U.S. defense officials say they are worried about an inside attack or other threat from service members involved in securing President-elect Joe Biden’s inauguration, the Associated Press reported.
As a result, the FBI is now vetting all service members on hand in the capital to support the inauguration, an Army official told NBC News on Sunday.
“The Army is working with the FBI to vet all service members supporting the Inauguration National Special Security Event,” the official said.
Army Secretary Ryan McCarthy told the AP that officials were conscious of the potential threat, and warned commanders to be on the lookout for any issues as the inauguration approaches.

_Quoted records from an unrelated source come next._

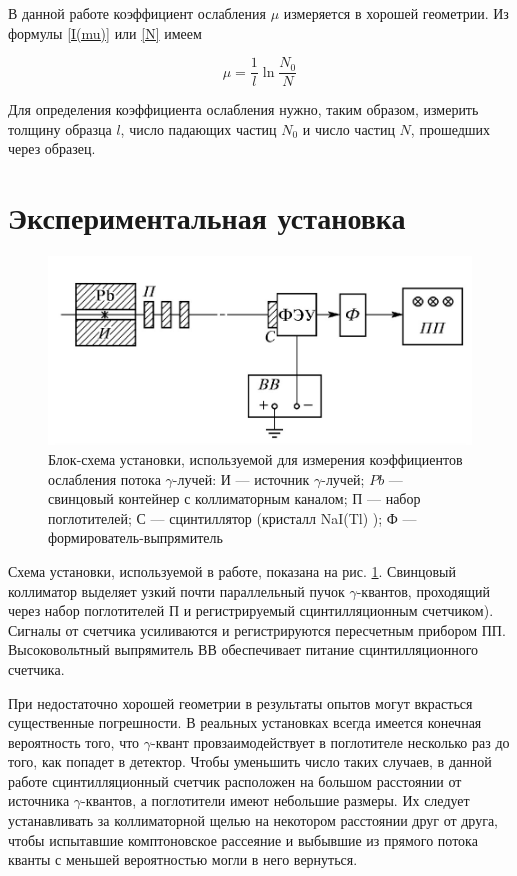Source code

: \documentclass[a4paper, 12pt]{article}%
\begin{document}
	В данной работе коэффициент ослабления $ \mu $ измеряется в хорошей
	геометрии. Из формулы \eqref{I(mu)} или \eqref{N} имеем
	
	\begin{equation}\label{mu}
	\mu = \dfrac{1}{l} \ln{\dfrac{N_0}{N}}
	\end{equation}
	
	Для определения коэффициента ослабления нужно, таким образом, измерить толщину образца $ l $, число падающих частиц $ N_0 $ и число
	частиц $ N $, прошедших через образец.
	
	\section*{Экспериментальная установка}
	
		\begin{figure}[h!]
		\centering
		\includegraphics[width=0.7\linewidth]{4.jpg}
		\caption{Блок-схема установки, используемой для измерения коэффициентов ослабления потока $\gamma$-лучей: И --- источник $\gamma$-лучей; $ Pb $ --- свинцовый контейнер с коллиматорным каналом; П --- набор поглотителей; С --- сцинтиллятор (кристалл
			NaI(Tl) ); Ф --- формирователь-выпрямитель}
		\label{ris lab}
	\end{figure}

Схема установки, используемой в работе, показана на рис. \ref{ris lab}. Свинцовый коллиматор выделяет узкий почти параллельный пучок $\gamma$-квантов, проходящий через набор поглотителей П и регистрируемый сцинтилляционным счетчиком). Сигналы от счетчика усиливаются и регистрируются пересчетным прибором ПП. Высоковольтный выпрямитель ВВ обеспечивает питание сцинтилляционного счетчика.

При недостаточно хорошей геометрии в результаты опытов могут
вкрасться существенные погрешности. В реальных установках всегда имеется конечная вероятность того, что $\gamma$-квант провзаимодействует в
поглотителе несколько раз до того, как попадет в детектор. Чтобы уменьшить число таких случаев, в данной работе сцинтилляционный счетчик расположен на большом расстоянии от источника $\gamma$-квантов, а поглотители имеют небольшие размеры. Их следует устанавливать за коллиматорной щелью на некотором расстоянии друг от друга, чтобы испытавшие комптоновское рассеяние и выбывшие из прямого потока кванты с меньшей вероятностью могли в него вернуться.
\end{document}
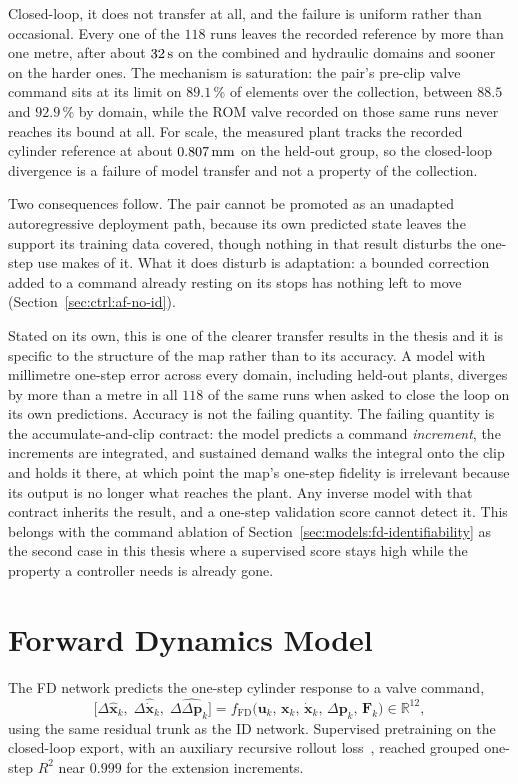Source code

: Closed-loop, it does not transfer at all, and the failure is uniform rather
than occasional. Every one of the $118$ runs leaves the recorded reference by
more than one metre, after about $\unit[32]{s}$ on the combined and hydraulic
domains and sooner on the harder ones. The mechanism is saturation: the pair's
pre-clip valve command sits at its limit on $89.1\,\%$ of elements over the
collection, between $88.5$ and $92.9\,\%$ by domain, while the ROM valve
recorded on those same runs never reaches its bound at all. For scale, the
measured plant tracks the recorded cylinder reference at about
$\unit[0.807]{mm}$ on the held-out group, so the closed-loop divergence is a
failure of model transfer and not a property of the collection.

Two consequences follow. The pair cannot be promoted as an unadapted
autoregressive deployment path, because its own predicted state leaves the
support its training data covered, though nothing in that result disturbs the
one-step use \ppoIDFD{} makes of it. What it does disturb is adaptation: a
bounded correction added to a command already resting on its stops has nothing
left to move (Section~\ref{sec:ctrl:af-no-id}).

Stated on its own, this is one of the clearer transfer results in the thesis and
it is specific to the structure of the map rather than to its accuracy. A model
with millimetre one-step error across every domain, including held-out plants,
diverges by more than a metre in all $118$ of the same runs when asked to close
the loop on its own predictions. Accuracy is not the failing quantity. The
failing quantity is the accumulate-and-clip contract: the model predicts a
command \emph{increment}, the increments are integrated, and sustained demand
walks the integral onto the clip and holds it there, at which point the map's
one-step fidelity is irrelevant because its output is no longer what reaches the
plant. Any inverse model with that contract inherits the result, and a
one-step validation score cannot detect it. This belongs with the command
ablation of Section~\ref{sec:models:fd-identifiability} as the second case in
this thesis where a supervised score stays high while the property a controller
needs is already gone.

\section{Forward Dynamics Model}
\label{sec:models:fd}

The FD network predicts the one-step cylinder response to a valve command,
%
\begin{equation}
  \label{eq:models:fd-contract}
  \bigl[\Delta\hat{\bm{x}}_k,\; \Delta\hat{\dot{\bm{x}}}_k,\;
        \Delta\widehat{\Delta\bm{p}}_k\bigr]
  = f_{\mathrm{FD}}\bigl(\bm{u}_k,\, \bm{x}_k,\, \dot{\bm{x}}_k,\,
    \Delta\bm{p}_k,\, \bm{F}_k\bigr) \in \mathbb{R}^{12},
\end{equation}
%
using the same residual trunk as the ID network. Supervised pretraining on the
closed-loop export, with an auxiliary recursive rollout
loss~\cite{nagabandi2018neural}, reached grouped one-step $R^2$ near $0.999$
for the extension increments.

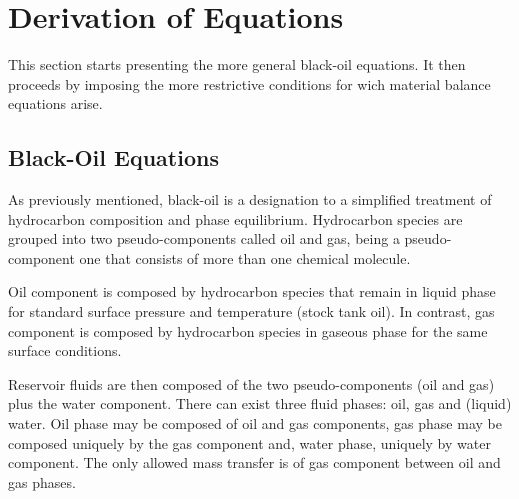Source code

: \documentclass[authoryear,preprint,review,12pt]{elsarticle}
\begin{document}
%
%
%
%
%

\section{Derivation of Equations}

This section starts presenting the more general black-oil equations. It then proceeds by imposing the more restrictive conditions for wich material balance equations arise.

\subsection{Black-Oil Equations}

As previously mentioned, black-oil is a designation to a simplified treatment of hydrocarbon composition and phase equilibrium. Hydrocarbon species are grouped into two pseudo-components called oil and gas, being a pseudo-component one that consists of more than one chemical molecule.

Oil component is composed by hydrocarbon species that remain in liquid phase for standard surface pressure and temperature (stock tank oil). In contrast, gas component is composed by hydrocarbon species in gaseous phase for the same surface conditions.

Reservoir fluids are then composed of the two pseudo-components (oil and gas) plus the water component. There can exist three fluid phases: oil, gas and (liquid) water. Oil phase may be composed of oil and gas components, gas phase may be composed uniquely by the gas component and, water phase, uniquely by water component. The only allowed mass transfer is of gas component between oil and gas phases.
\end{document}
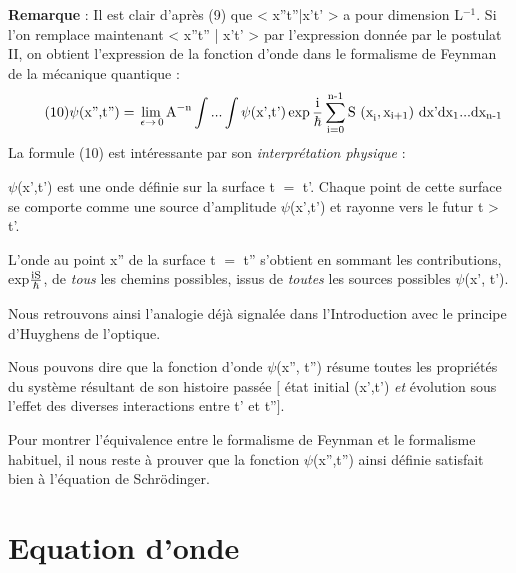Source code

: %
{\bf Remarque} : Il est clair d'après (9) que < x''t''|x't' > a pour dimension L$^{-1}$.
Si l'on remplace maintenant < x''t'' | x't' > par l'expression donnée par le
postulat II, on obtient l'expression de la fonction d'onde dans le formalisme de Feynman de la mécanique quantique :
\[
\tag{10}\psi(\text{x'',t''}) = \lim_{\,\epsilon \to \,0} \text{A}^{-\text{n}}
\int...\int\psi(\text{x',t'})
\exp\frac{\text{i}}{\hbar}\sum_{\text{i=0}}^{\text{n-1}} \text{S (x}_{\text{i}},\text{x}_{\text{i+1}})
\text{ dx'}\text{dx}_1...\text{dx}_{\text{n-1}}
\]
La formule (10) est intéressante par son {\it interprétation physique} :
\begin{center}
\end{center}
$\psi$(x',t') est une onde définie sur la surface t $=$ t'. Chaque point de cette
surface se comporte comme une source d'amplitude $\psi$(x',t') et rayonne vers
le futur t > t'.

L'onde au point x'' de la surface t $=$ t'' s'obtient en sommant les
contributions, exp$\frac{\text{iS}}{\hbar}$, de {\it tous} les chemins possibles,
issus de {\it toutes} les sources possibles $\psi$(x', t').

Nous retrouvons ainsi l'analogie déjà signalée dans l'Introduction
avec le principe d'Huyghens de l'optique.

Nous pouvons dire que la fonction d'onde $\psi$(x'', t'') résume toutes les
propriétés du système résultant de son histoire passée $[$ état initial (x',t')
{\it et} évolution sous l'effet des diverses interactions entre t' et t''$]$.

Pour montrer l'équivalence entre le formalisme de Feynman et le
formalisme habituel, il nous reste à prouver que la fonction $\psi$(x'',t'') ainsi
définie satisfait bien à l'équation de Schrödinger.
%
\section{Equation d'onde}

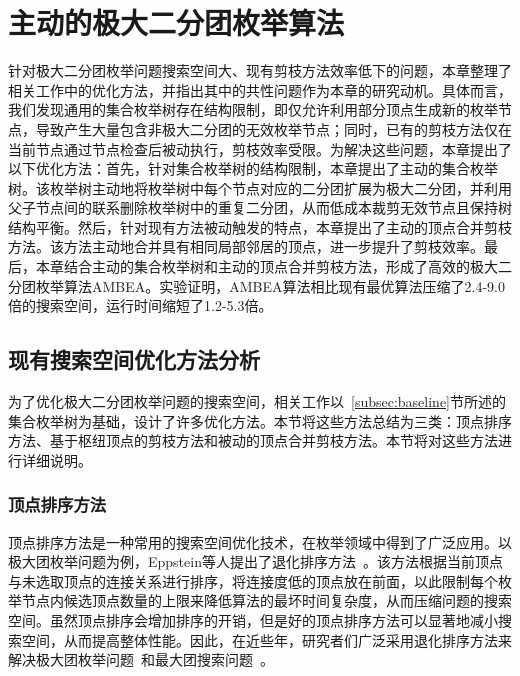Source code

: \chapter{主动的极大二分团枚举算法}
\label{ch:aggressive_mbe}

针对极大二分团枚举问题搜索空间大、现有剪枝方法效率低下的问题，本章整理了相关工作中的优化方法，并指出其中的共性问题作为本章的研究动机。具体而言，我们发现通用的集合枚举树存在结构限制，即仅允许利用部分顶点生成新的枚举节点，导致产生大量包含非极大二分团的无效枚举节点；同时，已有的剪枝方法仅在当前节点通过节点检查后被动执行，剪枝效率受限。为解决这些问题，本章提出了以下优化方法：首先，针对集合枚举树的结构限制，本章提出了主动的集合枚举树。该枚举树主动地将枚举树中每个节点对应的二分团扩展为极大二分团，并利用父子节点间的联系删除枚举树中的重复二分团，从而低成本裁剪无效节点且保持树结构平衡。然后，针对现有方法被动触发的特点，本章提出了主动的顶点合并剪枝方法。该方法主动地合并具有相同局部邻居的顶点，进一步提升了剪枝效率。最后，本章结合主动的集合枚举树和主动的顶点合并剪枝方法，形成了高效的极大二分团枚举算法AMBEA。实验证明，AMBEA算法相比现有最优算法压缩了2.4-9.0倍的搜索空间，运行时间缩短了1.2-5.3倍。

\section{现有搜索空间优化方法分析}
\label{sec:opt}

为了优化极大二分团枚举问题的搜索空间，相关工作以~\ref{subsec:baseline}节所述的集合枚举树为基础，设计了许多优化方法。本节将这些方法总结为三类：顶点排序方法、基于枢纽顶点的剪枝方法和被动的顶点合并剪枝方法。本节将对这些方法进行详细说明。

\subsection{顶点排序方法}
\label{subsec:order}

顶点排序方法是一种常用的搜索空间优化技术，在枚举领域中得到了广泛应用。以极大团枚举问题为例，Eppstein等人提出了退化排序方法~\cite{MCEdegeneracy10}。该方法根据当前顶点与未选取顶点的连接关系进行排序，将连接度低的顶点放在前面，以此限制每个枚举节点内候选顶点数量的上限来降低算法的最坏时间复杂度，从而压缩问题的搜索空间。虽然顶点排序会增加排序的开销，但是好的顶点排序方法可以显著地减小搜索空间，从而提高整体性能。因此，在近些年，研究者们广泛采用退化排序方法来解决极大团枚举问题~\cite{MCEparallel20,MCE20,MCE22,MCE-GPU21,MCE-22}和最大团搜索问题~\cite{MEC20,MEC22}。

The heightened security measures come after former and current members of law enforcement agencies and the military appear to have participated in the Capitol insurrection. A corporal in the Virginia National Guard was charged last week in federal court in connection with the violence, which has been linked to five deaths as well as widespread damage throughout the building.
Pentagon officials have told NBC News that they have seen no evidence of any threats.
FBI vetting would involve running peoples’ names through databases and watchlists maintained by the bureau to see if anything alarming comes up.
The Army and the Department of Justice are investigating members for involvement as well, and U.S. Capitol Police announced last week that the agency had suspended “several” of its own and will investigate at least 10 officers for their actions.
The FBI’s vetting of all service members is a change from last week when the Army said it was working with the Secret Service to determine which troops would require additional background screening.
Security in Washington D.C. has been dramatically tightened since Jan. 6, when pro-Trump supporters overran the Capitol and tried to stop the certification of Biden as next president. There are 25,000 National Guard troops on hand in Washington for this inauguration, with more armed Guard troops than in the past, a defense official told NBC News.